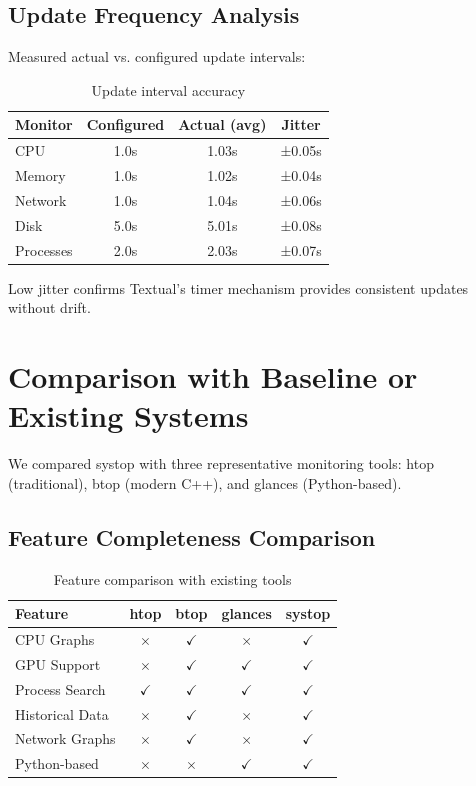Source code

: \documentclass[12pt,a4paper,oneside]{report}
\begin{document}
\subsection{Update Frequency Analysis}

Measured actual vs. configured update intervals:

\begin{table}[h]
\centering
\caption{Update interval accuracy}
\label{tab:intervals}
\small
\begin{tabular}{|l|c|c|c|}
\hline
\textbf{Monitor} & \textbf{Configured} & \textbf{Actual (avg)} & \textbf{Jitter} \\
\hline
CPU & 1.0s & 1.03s & ±0.05s \\
Memory & 1.0s & 1.02s & ±0.04s \\
Network & 1.0s & 1.04s & ±0.06s \\
Disk & 5.0s & 5.01s & ±0.08s \\
Processes & 2.0s & 2.03s & ±0.07s \\
\hline
\end{tabular}
\end{table}

Low jitter confirms Textual's timer mechanism provides consistent updates without drift.

\section{Comparison with Baseline or Existing Systems}
\label{sec:comparison}

We compared systop with three representative monitoring tools: htop (traditional), btop (modern C++), and glances (Python-based).

\subsection{Feature Completeness Comparison}

\begin{table}[h]
\centering
\caption{Feature comparison with existing tools}
\label{tab:feature-compare}
\small
\begin{tabular}{|l|c|c|c|c|}
\hline
\textbf{Feature} & \textbf{htop} & \textbf{btop} & \textbf{glances} & \textbf{systop} \\
\hline
CPU Graphs & $\times$ & $\checkmark$ & $\times$ & $\checkmark$ \\
GPU Support & $\times$ & $\checkmark$ & $\checkmark$ & $\checkmark$ \\
Process Search & $\checkmark$ & $\checkmark$ & $\checkmark$ & $\checkmark$ \\
Historical Data & $\times$ & $\checkmark$ & $\times$ & $\checkmark$ \\
Network Graphs & $\times$ & $\checkmark$ & $\times$ & $\checkmark$ \\
Python-based & $\times$ & $\times$ & $\checkmark$ & $\checkmark$ \\
\hline
\end{tabular}
\end{table}
\end{document}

****************************************

Task item: Word for word, reproduce all of the data, but keep out the pictures.

Task result:
Source code

: \documentclass[12pt,a4paper,oneside]{report}
\begin{document}
\subsection{Update Frequency Analysis}

Measured actual vs. configured update intervals:

\begin{table}[h]
\centering
\caption{Update interval accuracy}
\label{tab:intervals}
\small
\begin{tabular}{|l|c|c|c|}
\hline
\textbf{Monitor} & \textbf{Configured} & \textbf{Actual (avg)} & \textbf{Jitter} \\
\hline
CPU & 1.0s & 1.03s & ±0.05s \\
Memory & 1.0s & 1.02s & ±0.04s \\
Network & 1.0s & 1.04s & ±0.06s \\
Disk & 5.0s & 5.01s & ±0.08s \\
Processes & 2.0s & 2.03s & ±0.07s \\
\hline
\end{tabular}
\end{table}

Low jitter confirms Textual's timer mechanism provides consistent updates without drift.

\section{Comparison with Baseline or Existing Systems}
\label{sec:comparison}

We compared systop with three representative monitoring tools: htop (traditional), btop (modern C++), and glances (Python-based).

\subsection{Feature Completeness Comparison}

\begin{table}[h]
\centering
\caption{Feature comparison with existing tools}
\label{tab:feature-compare}
\small
\begin{tabular}{|l|c|c|c|c|}
\hline
\textbf{Feature} & \textbf{htop} & \textbf{btop} & \textbf{glances} & \textbf{systop} \\
\hline
CPU Graphs & $\times$ & $\checkmark$ & $\times$ & $\checkmark$ \\
GPU Support & $\times$ & $\checkmark$ & $\checkmark$ & $\checkmark$ \\
Process Search & $\checkmark$ & $\checkmark$ & $\checkmark$ & $\checkmark$ \\
Historical Data & $\times$ & $\checkmark$ & $\times$ & $\checkmark$ \\
Network Graphs & $\times$ & $\checkmark$ & $\times$ & $\checkmark$ \\
Python-based & $\times$ & $\times$ & $\checkmark$ & $\checkmark$ \\
\hline
\end{tabular}
\end{table}
\end{document}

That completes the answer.